Segment Open

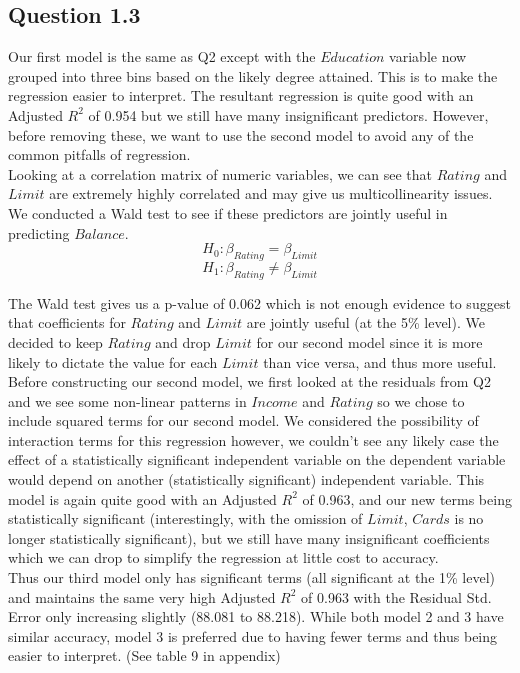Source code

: \documentclass[11pt]{article}
\begin{document}
{\subsection*{Question 1.3}
Our first model is the same as Q2 except with the $Education$ variable now grouped into three bins based on the likely degree attained. This is to make the regression easier to interpret. The resultant regression is quite good with an Adjusted $R^2$ of 0.954 but we still have many insignificant predictors. However, before removing these, we want to use the second model to avoid any of the common pitfalls of regression.\\

Looking at a correlation matrix of numeric variables, we can see that $Rating$ and $Limit$ are extremely highly correlated and may give us multicollinearity issues. We conducted a Wald test to see if these predictors are jointly useful in predicting $Balance$. 
$$H_0: \beta_{Rating} = \beta_{Limit}$$
$$H_1: \beta_{Rating} \neq \beta_{Limit}$$

The Wald test gives us a p-value of 0.062 which is not enough evidence to suggest that coefficients for $Rating$ and $Limit$ are jointly useful (at the 5\% level). We decided to keep $Rating$ and drop $Limit$ for our second model since it is more likely to dictate the value for each $Limit$ than vice versa, and thus more useful.\\

Before constructing our second model, we first looked at the residuals from Q2 and we see some non-linear patterns in $Income$ and $Rating$ so we chose to include squared terms for our second model. We considered the possibility of interaction terms for this regression however, we couldn't see any likely case the effect of a statistically significant independent variable on the dependent variable would depend on another (statistically significant) independent variable. This model is again quite good with an Adjusted $R^2$ of 0.963, and our new terms being statistically significant (interestingly, with the omission of $Limit$, $Cards$ is no longer statistically significant), but we still have many insignificant coefficients which we can drop to simplify the regression at little cost to accuracy.\\

Thus our third model only has significant terms (all significant at the 1\% level) and maintains the same very high Adjusted $R^2$ of 0.963 with the Residual Std. Error only increasing slightly (88.081 to 88.218). While both model 2 and 3 have similar accuracy, model 3 is preferred due to having fewer terms and thus being easier to interpret. (See table 9 in appendix)\\

}
\end{document}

Segment Closed

_What is needed:_
An exact copy of every entry, minus the pictures, is what you should return.

_Solution to the problem:_
Source code

: \documentclass[11pt]{article}
\begin{document}
{\subsection*{Question 1.3}
Our first model is the same as Q2 except with the $Education$ variable now grouped into three bins based on the likely degree attained. This is to make the regression easier to interpret. The resultant regression is quite good with an Adjusted $R^2$ of 0.954 but we still have many insignificant predictors. However, before removing these, we want to use the second model to avoid any of the common pitfalls of regression.\\

Looking at a correlation matrix of numeric variables, we can see that $Rating$ and $Limit$ are extremely highly correlated and may give us multicollinearity issues. We conducted a Wald test to see if these predictors are jointly useful in predicting $Balance$. 
$$H_0: \beta_{Rating} = \beta_{Limit}$$
$$H_1: \beta_{Rating} \neq \beta_{Limit}$$

The Wald test gives us a p-value of 0.062 which is not enough evidence to suggest that coefficients for $Rating$ and $Limit$ are jointly useful (at the 5\% level). We decided to keep $Rating$ and drop $Limit$ for our second model since it is more likely to dictate the value for each $Limit$ than vice versa, and thus more useful.\\

Before constructing our second model, we first looked at the residuals from Q2 and we see some non-linear patterns in $Income$ and $Rating$ so we chose to include squared terms for our second model. We considered the possibility of interaction terms for this regression however, we couldn't see any likely case the effect of a statistically significant independent variable on the dependent variable would depend on another (statistically significant) independent variable. This model is again quite good with an Adjusted $R^2$ of 0.963, and our new terms being statistically significant (interestingly, with the omission of $Limit$, $Cards$ is no longer statistically significant), but we still have many insignificant coefficients which we can drop to simplify the regression at little cost to accuracy.\\

Thus our third model only has significant terms (all significant at the 1\% level) and maintains the same very high Adjusted $R^2$ of 0.963 with the Residual Std. Error only increasing slightly (88.081 to 88.218). While both model 2 and 3 have similar accuracy, model 3 is preferred due to having fewer terms and thus being easier to interpret. (See table 9 in appendix)\\

}
\end{document}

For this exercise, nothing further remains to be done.